[Task to complete]: Read the entries below and pull out each line with the string "elif".

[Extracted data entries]
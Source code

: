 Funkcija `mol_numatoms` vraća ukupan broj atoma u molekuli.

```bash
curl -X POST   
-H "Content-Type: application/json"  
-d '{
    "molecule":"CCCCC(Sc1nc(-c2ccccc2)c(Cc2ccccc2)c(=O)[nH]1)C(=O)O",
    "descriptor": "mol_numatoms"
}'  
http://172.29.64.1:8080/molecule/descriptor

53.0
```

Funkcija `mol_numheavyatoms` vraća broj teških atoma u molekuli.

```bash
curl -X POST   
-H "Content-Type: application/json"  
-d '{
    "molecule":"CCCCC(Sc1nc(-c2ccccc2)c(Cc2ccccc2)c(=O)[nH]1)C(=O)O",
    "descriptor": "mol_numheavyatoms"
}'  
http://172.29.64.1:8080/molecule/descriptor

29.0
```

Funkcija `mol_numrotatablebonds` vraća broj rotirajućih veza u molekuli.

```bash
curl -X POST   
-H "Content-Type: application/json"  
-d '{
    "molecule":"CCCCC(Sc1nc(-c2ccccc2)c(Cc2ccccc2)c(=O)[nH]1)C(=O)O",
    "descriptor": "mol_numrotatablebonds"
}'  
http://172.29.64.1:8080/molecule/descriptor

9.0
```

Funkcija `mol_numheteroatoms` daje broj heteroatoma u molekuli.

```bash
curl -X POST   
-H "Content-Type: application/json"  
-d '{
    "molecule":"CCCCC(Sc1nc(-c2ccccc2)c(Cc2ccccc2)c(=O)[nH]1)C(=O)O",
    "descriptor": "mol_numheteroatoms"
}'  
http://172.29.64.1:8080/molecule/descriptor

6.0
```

* * *

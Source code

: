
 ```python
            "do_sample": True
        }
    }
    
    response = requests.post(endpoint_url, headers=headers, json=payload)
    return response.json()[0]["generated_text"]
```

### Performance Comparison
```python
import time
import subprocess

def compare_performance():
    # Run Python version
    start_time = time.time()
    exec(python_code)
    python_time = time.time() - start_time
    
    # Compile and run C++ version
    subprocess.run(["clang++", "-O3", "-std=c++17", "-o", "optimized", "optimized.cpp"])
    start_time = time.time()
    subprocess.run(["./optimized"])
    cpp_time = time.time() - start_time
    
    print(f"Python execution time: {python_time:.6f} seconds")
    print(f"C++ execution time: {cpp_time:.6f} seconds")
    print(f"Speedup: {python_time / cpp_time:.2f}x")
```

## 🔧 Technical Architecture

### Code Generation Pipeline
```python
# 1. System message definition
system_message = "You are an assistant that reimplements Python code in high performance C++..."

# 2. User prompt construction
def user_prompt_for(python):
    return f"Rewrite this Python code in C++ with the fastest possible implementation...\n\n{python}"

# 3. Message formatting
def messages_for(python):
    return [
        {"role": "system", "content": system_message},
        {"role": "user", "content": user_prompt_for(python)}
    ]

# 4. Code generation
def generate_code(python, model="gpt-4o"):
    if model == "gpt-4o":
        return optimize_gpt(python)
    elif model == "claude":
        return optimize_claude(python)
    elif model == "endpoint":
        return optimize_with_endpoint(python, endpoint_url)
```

---

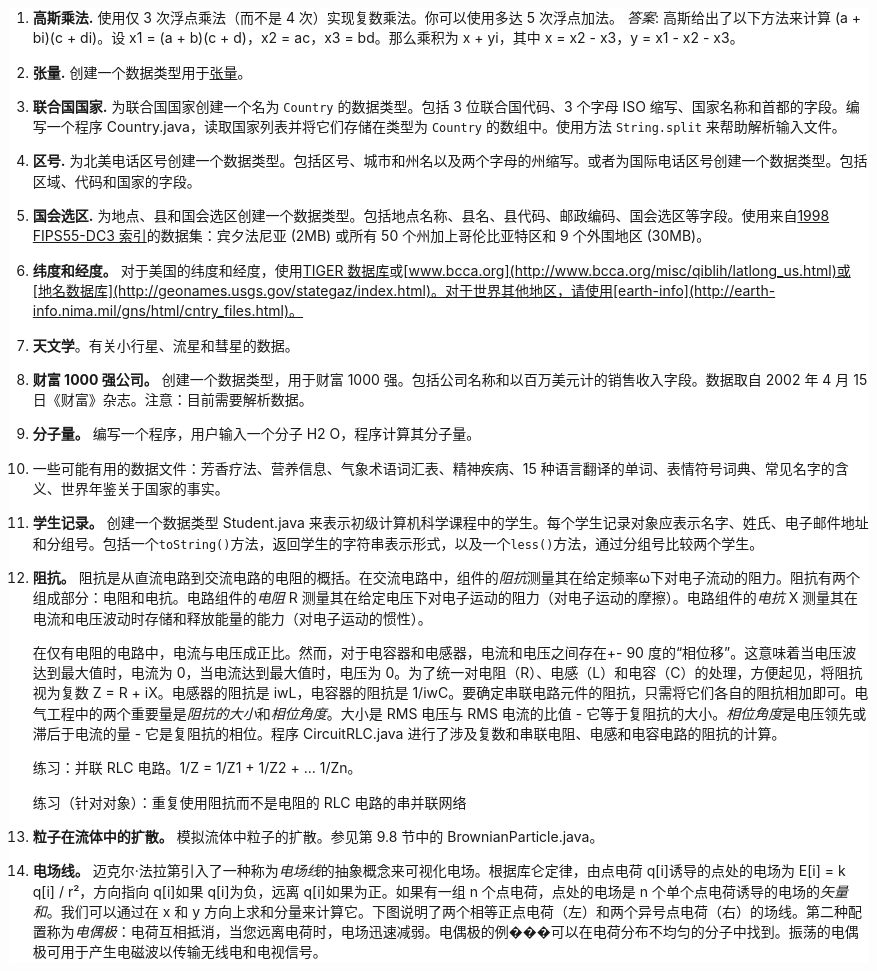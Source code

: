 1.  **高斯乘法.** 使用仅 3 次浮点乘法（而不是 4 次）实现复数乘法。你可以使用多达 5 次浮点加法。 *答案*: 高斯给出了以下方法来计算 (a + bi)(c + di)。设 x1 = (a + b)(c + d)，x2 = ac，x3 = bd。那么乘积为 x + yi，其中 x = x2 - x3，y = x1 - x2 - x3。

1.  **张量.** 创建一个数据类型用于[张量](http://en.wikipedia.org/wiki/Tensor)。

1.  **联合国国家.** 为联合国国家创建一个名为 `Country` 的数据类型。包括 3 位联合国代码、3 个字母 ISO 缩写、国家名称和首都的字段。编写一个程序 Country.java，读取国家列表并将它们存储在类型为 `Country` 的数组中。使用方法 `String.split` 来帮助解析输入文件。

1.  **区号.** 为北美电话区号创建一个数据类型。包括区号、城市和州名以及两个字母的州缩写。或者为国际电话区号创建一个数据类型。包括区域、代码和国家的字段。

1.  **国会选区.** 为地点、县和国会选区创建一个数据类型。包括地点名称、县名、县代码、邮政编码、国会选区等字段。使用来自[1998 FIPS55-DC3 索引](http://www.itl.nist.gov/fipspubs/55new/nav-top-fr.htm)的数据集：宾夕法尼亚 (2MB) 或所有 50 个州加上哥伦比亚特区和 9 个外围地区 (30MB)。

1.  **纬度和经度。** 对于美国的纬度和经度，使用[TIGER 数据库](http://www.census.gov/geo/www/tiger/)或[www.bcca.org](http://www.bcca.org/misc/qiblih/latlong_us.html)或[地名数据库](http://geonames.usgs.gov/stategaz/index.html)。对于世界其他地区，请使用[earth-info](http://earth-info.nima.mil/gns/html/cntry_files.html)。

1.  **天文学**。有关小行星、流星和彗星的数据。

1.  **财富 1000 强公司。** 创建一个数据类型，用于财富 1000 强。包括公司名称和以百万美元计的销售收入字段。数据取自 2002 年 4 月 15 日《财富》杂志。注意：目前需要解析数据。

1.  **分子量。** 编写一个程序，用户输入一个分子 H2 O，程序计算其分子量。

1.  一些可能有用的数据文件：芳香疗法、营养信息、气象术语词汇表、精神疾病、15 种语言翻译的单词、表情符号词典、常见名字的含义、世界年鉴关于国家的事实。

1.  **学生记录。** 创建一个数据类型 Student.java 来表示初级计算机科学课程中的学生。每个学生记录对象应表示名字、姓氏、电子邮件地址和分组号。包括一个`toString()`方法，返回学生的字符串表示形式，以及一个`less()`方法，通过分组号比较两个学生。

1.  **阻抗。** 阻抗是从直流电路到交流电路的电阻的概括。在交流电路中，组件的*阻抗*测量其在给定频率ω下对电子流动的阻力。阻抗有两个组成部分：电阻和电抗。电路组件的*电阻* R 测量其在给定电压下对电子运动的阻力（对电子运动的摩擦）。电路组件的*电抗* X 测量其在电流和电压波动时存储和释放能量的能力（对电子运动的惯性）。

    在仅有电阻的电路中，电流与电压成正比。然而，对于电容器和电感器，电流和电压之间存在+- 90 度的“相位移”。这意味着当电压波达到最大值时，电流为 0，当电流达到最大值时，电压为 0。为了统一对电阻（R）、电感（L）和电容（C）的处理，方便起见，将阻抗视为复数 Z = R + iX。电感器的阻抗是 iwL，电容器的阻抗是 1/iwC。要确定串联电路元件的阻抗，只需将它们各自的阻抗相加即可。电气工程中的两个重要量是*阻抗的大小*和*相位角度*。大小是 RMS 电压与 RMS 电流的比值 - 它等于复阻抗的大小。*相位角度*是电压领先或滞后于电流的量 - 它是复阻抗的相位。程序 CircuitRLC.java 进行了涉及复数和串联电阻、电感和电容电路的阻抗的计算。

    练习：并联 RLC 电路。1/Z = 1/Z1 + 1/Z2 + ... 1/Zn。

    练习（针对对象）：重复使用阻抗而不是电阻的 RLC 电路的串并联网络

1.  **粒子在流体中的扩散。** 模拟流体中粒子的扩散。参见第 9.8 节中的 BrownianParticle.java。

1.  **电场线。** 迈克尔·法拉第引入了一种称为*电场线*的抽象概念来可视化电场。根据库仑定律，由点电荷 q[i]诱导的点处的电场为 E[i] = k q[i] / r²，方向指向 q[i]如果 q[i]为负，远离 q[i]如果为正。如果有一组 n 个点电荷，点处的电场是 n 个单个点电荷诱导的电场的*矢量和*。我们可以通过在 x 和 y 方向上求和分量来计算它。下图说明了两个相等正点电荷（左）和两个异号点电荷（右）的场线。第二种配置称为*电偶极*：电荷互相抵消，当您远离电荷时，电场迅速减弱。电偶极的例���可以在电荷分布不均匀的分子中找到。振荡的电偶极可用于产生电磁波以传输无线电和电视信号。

[Response area]:
    elif model == "claude":
    elif model == "endpoint":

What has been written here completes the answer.